I do not have a good substitute but I use a surface mount FDD6530A, 20V, 21A, gate +_ 8V, when a LL FET is needed.
Yes, you are correct. I checked the 2N7000 datasheet, and at 5V it allows around 350mA with 10V between D and S, no more data at 5V DS.

Fortunatelly is working, but I should look for a suitable transistor.

Thanks!
 

Thread Starter

onlyonce18

Joined May 8, 2016
46
Thank you all for your help and comments, just one last question. I already built the circuit and it is working, but I noticed that having the blinking LEDs for 2 minutes is too much if you already saw it, so I added a bush button to stop the first timer.

Not sure if it is the right place to put the push button, but it is working (please see schematics below).

I thought the push button there would result in two things, stop the timer because the voltage at pin 6 would be high enough, and charge the capacitor C2.

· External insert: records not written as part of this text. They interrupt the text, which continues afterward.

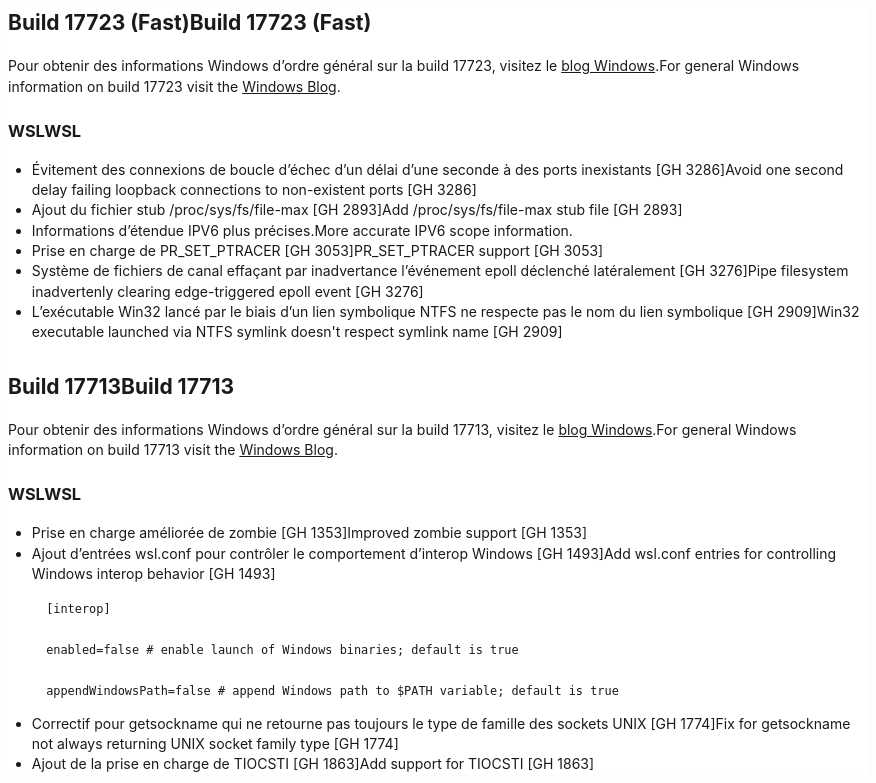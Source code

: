 ## <a name="build-17723-fast"></a><span data-ttu-id="98c9b-348">Build 17723 (Fast)</span><span class="sxs-lookup"><span data-stu-id="98c9b-348">Build 17723 (Fast)</span></span>
<span data-ttu-id="98c9b-349">Pour obtenir des informations Windows d’ordre général sur la build 17723, visitez le [blog Windows](https://blogs.windows.com/windowsexperience/2018/07/25/announcing-windows-10-insider-preview-build-17723-and-build-18204/).</span><span class="sxs-lookup"><span data-stu-id="98c9b-349">For general Windows information on build 17723 visit the [Windows Blog](https://blogs.windows.com/windowsexperience/2018/07/25/announcing-windows-10-insider-preview-build-17723-and-build-18204/).</span></span>

### <a name="wsl"></a><span data-ttu-id="98c9b-350">WSL</span><span class="sxs-lookup"><span data-stu-id="98c9b-350">WSL</span></span>
* <span data-ttu-id="98c9b-351">Évitement des connexions de boucle d’échec d’un délai d’une seconde à des ports inexistants [GH 3286]</span><span class="sxs-lookup"><span data-stu-id="98c9b-351">Avoid one second delay failing loopback connections to non-existent ports [GH 3286]</span></span>
* <span data-ttu-id="98c9b-352">Ajout du fichier stub /proc/sys/fs/file-max [GH 2893]</span><span class="sxs-lookup"><span data-stu-id="98c9b-352">Add /proc/sys/fs/file-max stub file [GH 2893]</span></span>
* <span data-ttu-id="98c9b-353">Informations d’étendue IPV6 plus précises.</span><span class="sxs-lookup"><span data-stu-id="98c9b-353">More accurate IPV6 scope information.</span></span>
* <span data-ttu-id="98c9b-354">Prise en charge de PR_SET_PTRACER [GH 3053]</span><span class="sxs-lookup"><span data-stu-id="98c9b-354">PR_SET_PTRACER support [GH 3053]</span></span>
* <span data-ttu-id="98c9b-355">Système de fichiers de canal effaçant par inadvertance l’événement epoll déclenché latéralement [GH 3276]</span><span class="sxs-lookup"><span data-stu-id="98c9b-355">Pipe filesystem inadvertenly clearing edge-triggered epoll event [GH 3276]</span></span>
* <span data-ttu-id="98c9b-356">L’exécutable Win32 lancé par le biais d’un lien symbolique NTFS ne respecte pas le nom du lien symbolique [GH 2909]</span><span class="sxs-lookup"><span data-stu-id="98c9b-356">Win32 executable launched via NTFS symlink doesn't respect symlink name [GH 2909]</span></span>

## <a name="build-17713"></a><span data-ttu-id="98c9b-357">Build 17713</span><span class="sxs-lookup"><span data-stu-id="98c9b-357">Build 17713</span></span>
<span data-ttu-id="98c9b-358">Pour obtenir des informations Windows d’ordre général sur la build 17713, visitez le [blog Windows](https://blogs.windows.com/windowsexperience/2018/07/11/announcing-windows-10-insider-preview-build-17713/).</span><span class="sxs-lookup"><span data-stu-id="98c9b-358">For general Windows information on build 17713 visit the [Windows Blog](https://blogs.windows.com/windowsexperience/2018/07/11/announcing-windows-10-insider-preview-build-17713/).</span></span>

### <a name="wsl"></a><span data-ttu-id="98c9b-359">WSL</span><span class="sxs-lookup"><span data-stu-id="98c9b-359">WSL</span></span>
* <span data-ttu-id="98c9b-360">Prise en charge améliorée de zombie [GH 1353]</span><span class="sxs-lookup"><span data-stu-id="98c9b-360">Improved zombie support [GH 1353]</span></span>
* <span data-ttu-id="98c9b-361">Ajout d’entrées wsl.conf pour contrôler le comportement d’interop Windows [GH 1493]</span><span class="sxs-lookup"><span data-stu-id="98c9b-361">Add wsl.conf entries for controlling Windows interop behavior [GH 1493]</span></span>
  ```
    [interop]

    enabled=false # enable launch of Windows binaries; default is true

    appendWindowsPath=false # append Windows path to $PATH variable; default is true
  ```
* <span data-ttu-id="98c9b-362">Correctif pour getsockname qui ne retourne pas toujours le type de famille des sockets UNIX [GH 1774]</span><span class="sxs-lookup"><span data-stu-id="98c9b-362">Fix for getsockname not always returning UNIX socket family type [GH 1774]</span></span>
* <span data-ttu-id="98c9b-363">Ajout de la prise en charge de TIOCSTI [GH 1863]</span><span class="sxs-lookup"><span data-stu-id="98c9b-363">Add support for TIOCSTI [GH 1863]</span></span>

Please let me know if there is a better place, and thanks again!

schematic.png
 

AlbertHall

Joined Jun 4, 2014
10,558
My first choice would have been to put the switch on the reset for that '555 but that would need an extra resistor. Shorting the timing capacitor will work and I see no downside - plus as you say, it works :)
 

Bernard

Joined Aug 7, 2008
5,686
Might not be a good idea to have a direct connection from + 5 V to pin 7, discharge. I do not know current rating of p7, thought I saw a rating of 200 mA a long time ago, but I think it must really be constant current limited.
 

AlbertHall

Joined Jun 4, 2014
10,558
Might not be a good idea to have a direct connection from + 5 V to pin 7, discharge. I do not know current rating of p7, thought I saw a rating of 200 mA a long time ago, but I think it must really be constant current limited.
Or, better, use the reset pin to do the reset. Connect the reset pin to the supply with a resistor, say 10k, and then connect SW1 from the reset pin to ground.